Briefwahlunterlagen.
Foto: Markus Rill | Briefwahlunterlagen.

In Karlstadt gibt's rund 11 350 Wahlberechtigte. Beim letzten Mal lag die Wahlbeteiligung bei 85 Prozent. Köhler hat mit einem hohen Briefwahlanteil gerechnet und 7000 Briefwahlunterlagen angefordert. "Die Nachfrage hat unsere höchsten Erwartungen übertroffen. Wir mussten nochmal 1000 Briefwahlunterlagen nachordern." Am Montag, 20. September, waren bereits mehr als 7000 angefordert. 

So ähnlich sieht's überall in Main-Spessart aus. In der Verwaltungsgemeinschaft Marktheidenfeld wurden 2017 nur 3800 Stimmen per Briefwahl abgegeben; diesmal waren schon am 15. September 6500-mal die Unterlagen angefordert worden.
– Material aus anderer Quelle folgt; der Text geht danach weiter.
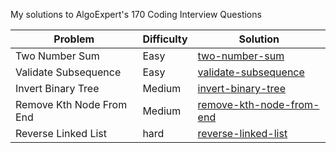 My solutions to AlgoExpert's 170 Coding Interview Questions

| Problem | Difficulty | Solution |
| --- | --- | --- |
|  Two Number Sum | Easy | [two-number-sum](https://github.com/s0alken/algoexpert-solutions/tree/main/easy/two-number-sum)
|  Validate Subsequence | Easy | [validate-subsequence](https://github.com/s0alken/algoexpert-solutions/tree/main/easy/validate-subsequence)
|  Invert Binary Tree | Medium | [invert-binary-tree](https://github.com/s0alken/algoexpert-solutions/tree/main/medium/invert-binary-tree)
|  Remove Kth Node From End | Medium | [remove-kth-node-from-end](https://github.com/s0alken/algoexpert-solutions/tree/main/medium/remove-kth-node-from-end)
|  Reverse Linked List | hard | [reverse-linked-list](https://github.com/s0alken/algoexpert-solutions/tree/main/hard/reverse-linked-list) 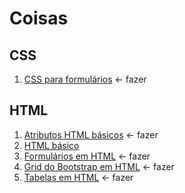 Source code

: # Coisas

## CSS

1. [CSS para formulários](css_para_formulários.md) <- fazer

## HTML

1. [Atributos HTML básicos](atributos_html_básicos.md) <- fazer
1. [HTML básico](html_básico.md)
1. [Formulários em HTML](formulários_em_html.md) <- fazer
1. [Grid do Bootstrap em HTML](grid_do_bootstrap_em_html.md) <- fazer
1. [Tabelas em HTML](tabelas_em_html.md) <- fazer

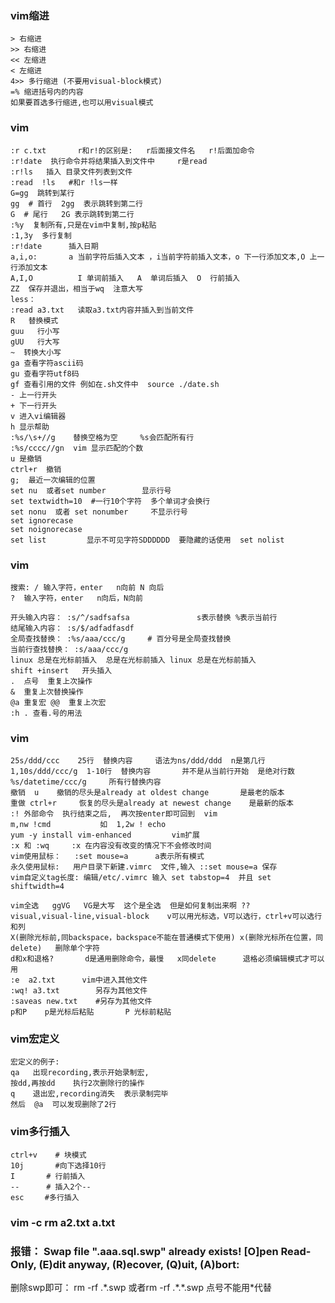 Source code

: ### vim缩进  

    > 右缩进
    >> 右缩进
    << 左缩进
    < 左缩进
    4>> 多行缩进 (不要用visual-block模式)
    =% 缩进括号内的内容
    如果要首选多行缩进,也可以用visual模式


### vim  

    :r c.txt       r和r!的区别是:   r后面接文件名   r!后面加命令
    :r!date  执行命令并将结果插入到文件中     r是read
    :r!ls   插入 目录文件列表到文件
    :read  !ls   #和r !ls一样
    G=gg  跳转到某行
    gg  # 首行  2gg  表示跳转到第二行
    G  # 尾行   2G 表示跳转到第二行
    :%y  复制所有,只是在vim中复制,按p粘贴
    :1,3y  多行复制
    :r!date      插入日期
    a,i,o:       a 当前字符后插入文本 ，i当前字符前插入文本，o 下一行添加文本,O 上一行添加文本
    A,I,O          I 单词前插入   A  单词后插入  O  行前插入
    ZZ  保存并退出，相当于wq  注意大写
    less：
    :read a3.txt   读取a3.txt内容并插入到当前文件
    R   替换模式
    guu   行小写
    gUU   行大写
    ~  转换大小写
    ga 查看字符ascii码
    gu 查看字符utf8码
    gf 查看引用的文件 例如在.sh文件中  source ./date.sh
    - 上一行开头
    + 下一行开头
    v 进入vi编辑器
    h 显示帮助
    :%s/\s+//g    替换空格为空     %s会匹配所有行
    :%s/cccc//gn  vim 显示匹配的个数
    u 是撤销
    ctrl+r  撤销
    g;  最近一次编辑的位置
    set nu  或者set number        显示行号
    set textwidth=10  #一行10个字符  多个单词才会换行
    set nonu  或者 set nonumber     不显示行号
    set ignorecase
    set noignorecase
    set list         显示不可见字符SDDDDDD  要隐藏的话使用  set nolist

### vim  

    搜索: / 输入字符，enter   n向前 N 向后
    ?  输入字符，enter   n向后，N向前

    开头输入内容： :s/^/sadfsafsa               s表示替换 %表示当前行
    结尾输入内容： :s/$/adfadfasdf
    全局查找替换： :%s/aaa/ccc/g     # 百分号是全局查找替换
    当前行查找替换： :s/aaa/ccc/g
    linux 总是在光标前插入  总是在光标前插入 linux 总是在光标前插入
    shift +insert   开头插入
    .  点号  重复上次操作
    &  重复上次替换操作
    @a 重复宏 @@  重复上次宏
    :h . 查看.号的用法

### vim  

    25s/ddd/ccc    25行  替换内容     语法为ns/ddd/ddd  n是第几行
    1,10s/ddd/ccc/g  1-10行  替换内容       并不是从当前行开始  是绝对行数
    %s/datetime/ccc/g     所有行替换内容
    撤销  u    撤销的尽头是already at oldest change       是最老的版本
    重做 ctrl+r     恢复的尽头是already at newest change    是最新的版本
    :! 外部命令  执行结束之后,  再次按enter即可回到  vim
    m,nw !cmd           如  1,2w ! echo
    yum -y install vim-enhanced         vim扩展
    :x 和 :wq     :x 在内容没有改变的情况下不会修改时间
    vim使用鼠标：   :set mouse=a      a表示所有模式
    永久使用鼠标:   用户目录下新建.vimrc  文件,输入 ::set mouse=a 保存
    vim自定义tag长度: 编辑/etc/.vimrc 输入 set tabstop=4  并且 set shiftwidth=4

    vim全选   ggVG   VG是大写  这个是全选  但是如何复制出来啊 ??
    visual,visual-line,visual-block    v可以用光标选，V可以选行，ctrl+v可以选行和列
    X(删除光标前,同backspace，backspace不能在普通模式下使用) x(删除光标所在位置，同delete)   删除单个字符
    d和x和退格?       d是通用删除命令，最慢   x同delete      退格必须编辑模式才可以用
    :e  a2.txt      vim中进入其他文件
    :wq! a3.txt        另存为其他文件
    :saveas new.txt    #另存为其他文件
    p和P    p是光标后粘贴       P 光标前粘贴

### vim宏定义  

    宏定义的例子:
    qa   出现recording,表示开始录制宏,
    按dd,再按dd    执行2次删除行的操作
    q    退出宏,recording消失  表示录制完毕
    然后  @a  可以发现删除了2行

### vim多行插入

    ctrl+v    # 块模式
    10j       #向下选择10行
    I       # 行前插入
    --      # 插入2个--
    esc   　#多行插入

### vim -c rm a2.txt a.txt

### 报错： Swap file ".aaa.sql.swp" already exists!  [O]pen Read-Only, (E)dit anyway, (R)ecover, (Q)uit, (A)bort:    
删除swp即可： rm -rf .\*.swp 或者rm -rf .\*.\*.swp       点号不能用*代替
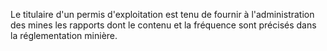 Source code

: Le titulaire d'un permis d'exploitation est tenu de
fournir à l'administration des mines les rapports dont le contenu et la
fréquence sont précisés dans la réglementation minière. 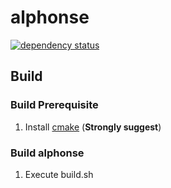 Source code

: # alphonse

[![dependency status](https://deps.rs/repo/github/jackliar/alphonse/status.svg)](https://deps.rs/repo/github/jackliar/alphonse)


## Build

### Build Prerequisite

1. Install [cmake](https://cmake.org/download/) (**Strongly suggest**)

### Build alphonse

1. Execute build.sh
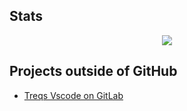 ## Stats

<p align="center">
  <a href="https://github.com/anuraghazra/github-readme-stats">
    <img src="https://github-readme-stats.vercel.app/api/top-langs/?username=helagro&layout=compact&langs_count=8&hide_title=true">
  </a>
</p>

## Projects outside of GitHub

- [Treqs Vscode on GitLab](https://git.chalmers.se/eric.knauss/treqs-vscode)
Auch die VG hat nachgeordert. Dort werden nun nur noch etwa 2500 Wähler an den Urnen erwartet. 

In einigen Wahlbezirken werden weniger als 50 Wähler an der Urne erwartet 

Das hat Folgen: "Wenn in einem Wahllokal im Laufe des Tages weniger als 50 Stimmen abgegeben werden, dürfen sie nicht vor Ort ausgezählt werden", erklärt Köhler. "Der Gesetzgeber sieht dann das Wahlgeheimnis gefährdet." Dann muss der örtliche Wahlvorsteher den Kreiswahlleiter informieren und der verfügt dann, wo ausgezählt wird – in der Regel im nächstgelegenen Wahllokal. Das dortige Team muss aufs Eintreffen der Gruppe aus dem Nachbarort warten. Die Wahlzettel werden vermischt und gemeinsam ausgezählt.

"Schon jetzt ist absehbar, dass mindestens fünf Wahlbezirke gemeinsam mit einem anderen ausgezählt werden müssen", sagt Dorothea Fischer, Pressesprecherin des Landratsamts. "In einigen kleinen Wahlbezirken wurden so oft die Briefwahlunterlagen bestellt, dass wir nicht mit mehr als 50 Stimmabgaben vor Ort rechnen." Trotzdem müssen die Wahllokale geöffnet bleiben, schließlich darf jeder Bürger im Wahlkreis 249 Main-Spessart/Miltenberg in jedem Wahllokal des Wahlkreises seine Direktwahlstimme abgeben. Mit anderen Worten: Wenn eine Lohrerin zum Sonntagsspaziergang in den Sinngrund fährt, darf sie auch dort wählen – wenn sie einen zuvor beantragten Wahlschein und den Personalausweis dabei hat. 

Verspätungen bei der Stimmauszählung erwartet das Landratsamt dennoch nicht. "Gegen 21 Uhr am Wahlsonntag sollten wir Bescheid wissen", sagt Fischer. 

Briefwahl

Online kann die Briefwahl bis 23. September beantragt werden. Die Unterlagen werden per Post zugestellt. In den Gemeinden oder Verwaltungsgemeinschaften können Briefwahlunterlagen bis 24. September, 18 Uhr, vor Ort abgeholt werden – bei nachgewiesener plötzlicher Erkrankung auch bis 15 Uhr am Wahltag (mit schriftlicher Vollmacht des Wahlberechtigten bei Entgegennahme in Vertretung). 
In den roten Wahlbrief kommen der Wahlschein und der blaue Umschlag mitsamt Stimmzettel. Die Umschläge müssen verschlossen werden.